The Canadian Press

The Toronto stock market looked set for a higher open Thursday as oil prices moved ahead and investors took in positive earnings reports that provided some optimism about the U.S. economy.

The Canadian dollar was ahead 0.59 of a cent to US94.51¢.

U.S. futures pointed to a higher open after the Federal Reserve said Wednesday that the economy is improving. The central bank also said it was keeping its key interest rate unchanged at 0.25% — and said they would stay low for an extended period.

The Dow Jones industrial futures rose 46 points to 10,241, the Nasdaq futures were ahead seven points to 1,816 and the S&P 500 futures advanced 4.7 points to 1,099.3.

The February crude contract on the New York Mercantile Exchange climbed 59¢ to US$74.26 a barrel after two days of declines.

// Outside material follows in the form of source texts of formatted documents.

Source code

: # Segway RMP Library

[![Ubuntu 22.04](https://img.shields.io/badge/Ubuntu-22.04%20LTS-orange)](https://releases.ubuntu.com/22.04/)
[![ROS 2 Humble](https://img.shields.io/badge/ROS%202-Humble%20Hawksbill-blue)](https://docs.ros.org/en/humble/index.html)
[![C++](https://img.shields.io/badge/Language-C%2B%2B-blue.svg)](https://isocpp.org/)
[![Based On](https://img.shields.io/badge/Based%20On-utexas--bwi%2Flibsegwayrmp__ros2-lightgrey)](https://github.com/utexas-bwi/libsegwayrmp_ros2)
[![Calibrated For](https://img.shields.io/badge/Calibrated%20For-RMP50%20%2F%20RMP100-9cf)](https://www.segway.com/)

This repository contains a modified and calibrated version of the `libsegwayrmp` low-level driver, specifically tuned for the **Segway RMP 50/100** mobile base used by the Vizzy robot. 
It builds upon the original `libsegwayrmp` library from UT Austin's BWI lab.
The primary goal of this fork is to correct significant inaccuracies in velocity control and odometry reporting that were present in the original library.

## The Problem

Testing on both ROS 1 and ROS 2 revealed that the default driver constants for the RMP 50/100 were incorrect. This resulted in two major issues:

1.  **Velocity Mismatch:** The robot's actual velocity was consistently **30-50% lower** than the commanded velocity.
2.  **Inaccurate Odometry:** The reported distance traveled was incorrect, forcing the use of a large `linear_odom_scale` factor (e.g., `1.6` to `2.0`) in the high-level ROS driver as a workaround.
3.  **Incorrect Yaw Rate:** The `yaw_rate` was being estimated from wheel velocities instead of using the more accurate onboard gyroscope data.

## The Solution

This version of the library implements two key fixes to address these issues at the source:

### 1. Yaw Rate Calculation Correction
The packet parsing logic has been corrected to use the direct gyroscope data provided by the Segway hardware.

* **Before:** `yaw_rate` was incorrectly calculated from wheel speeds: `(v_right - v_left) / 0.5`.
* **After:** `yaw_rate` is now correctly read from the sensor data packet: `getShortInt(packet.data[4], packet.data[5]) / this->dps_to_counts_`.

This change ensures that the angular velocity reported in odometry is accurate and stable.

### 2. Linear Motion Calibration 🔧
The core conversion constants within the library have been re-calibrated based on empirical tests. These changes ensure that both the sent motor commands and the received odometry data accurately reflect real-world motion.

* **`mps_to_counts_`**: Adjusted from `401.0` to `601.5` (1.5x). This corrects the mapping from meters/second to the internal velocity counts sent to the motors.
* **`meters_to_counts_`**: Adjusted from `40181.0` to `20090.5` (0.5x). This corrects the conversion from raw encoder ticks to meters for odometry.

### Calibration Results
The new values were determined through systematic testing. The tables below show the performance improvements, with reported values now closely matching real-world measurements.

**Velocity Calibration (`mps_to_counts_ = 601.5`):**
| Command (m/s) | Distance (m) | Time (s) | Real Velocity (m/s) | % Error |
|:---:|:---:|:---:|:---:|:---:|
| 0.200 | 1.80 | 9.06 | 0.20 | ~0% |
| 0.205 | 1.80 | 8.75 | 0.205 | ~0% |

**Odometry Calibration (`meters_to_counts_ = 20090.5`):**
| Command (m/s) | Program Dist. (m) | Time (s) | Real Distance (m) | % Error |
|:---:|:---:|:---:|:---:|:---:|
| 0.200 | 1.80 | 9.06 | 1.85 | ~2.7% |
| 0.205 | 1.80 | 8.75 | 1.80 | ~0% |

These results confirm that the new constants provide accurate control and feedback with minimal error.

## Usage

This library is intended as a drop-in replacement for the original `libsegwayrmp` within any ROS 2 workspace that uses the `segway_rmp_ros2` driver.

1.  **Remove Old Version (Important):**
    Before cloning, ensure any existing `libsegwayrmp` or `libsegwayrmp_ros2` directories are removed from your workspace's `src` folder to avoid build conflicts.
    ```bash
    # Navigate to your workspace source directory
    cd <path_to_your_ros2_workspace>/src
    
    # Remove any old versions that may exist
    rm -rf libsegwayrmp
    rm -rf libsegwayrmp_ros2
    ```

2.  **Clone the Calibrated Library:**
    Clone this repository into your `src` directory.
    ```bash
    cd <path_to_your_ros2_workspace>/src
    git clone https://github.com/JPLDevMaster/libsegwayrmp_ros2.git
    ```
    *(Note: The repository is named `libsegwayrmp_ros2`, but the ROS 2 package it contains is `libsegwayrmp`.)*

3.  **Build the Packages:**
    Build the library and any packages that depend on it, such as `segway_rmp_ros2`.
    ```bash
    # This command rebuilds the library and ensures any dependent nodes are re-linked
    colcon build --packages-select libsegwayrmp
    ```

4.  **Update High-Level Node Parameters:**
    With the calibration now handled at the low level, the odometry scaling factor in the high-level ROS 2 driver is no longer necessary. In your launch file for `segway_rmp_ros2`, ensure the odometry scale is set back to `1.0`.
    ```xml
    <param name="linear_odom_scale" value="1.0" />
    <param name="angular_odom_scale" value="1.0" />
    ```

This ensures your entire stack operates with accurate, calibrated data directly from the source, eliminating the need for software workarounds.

Gold prices were also higher, with the February bullion contract on the Nymex ahead $7.20 to US$1,091.70 an ounce, while March copper dipped a cent to US$3.21.

The Canadian earnings season gained momentum with Canadian Pacific Railway Ltd (TSX:CP) reporting that its profit in the fourth quarter was up 3% to $194 million from the comparable period of 2008. Total revenue was down 16% to $1.1 billion.

Potash Corporation of Saskatchewan Inc. (TSX:POT) says its fourth quarter profit was down to $243.6 million or 80¢ a share compared with the year-earlier results. Sales revenue also fell, to about $1.1 billion in quarter from nearly $1.9 billion in the comparable period of 2008.

Elsewhere in the fertilizer sector, BHP Billiton Canada Inc. has agreed to pay about $341 million to acquire Athabasca Potash Inc. (TSX:API) in a friendly agreement. The offer is the equivalent of $8.35 cash per Athabasca share. Its stock closed at $6.70 Wednesday on the TSX.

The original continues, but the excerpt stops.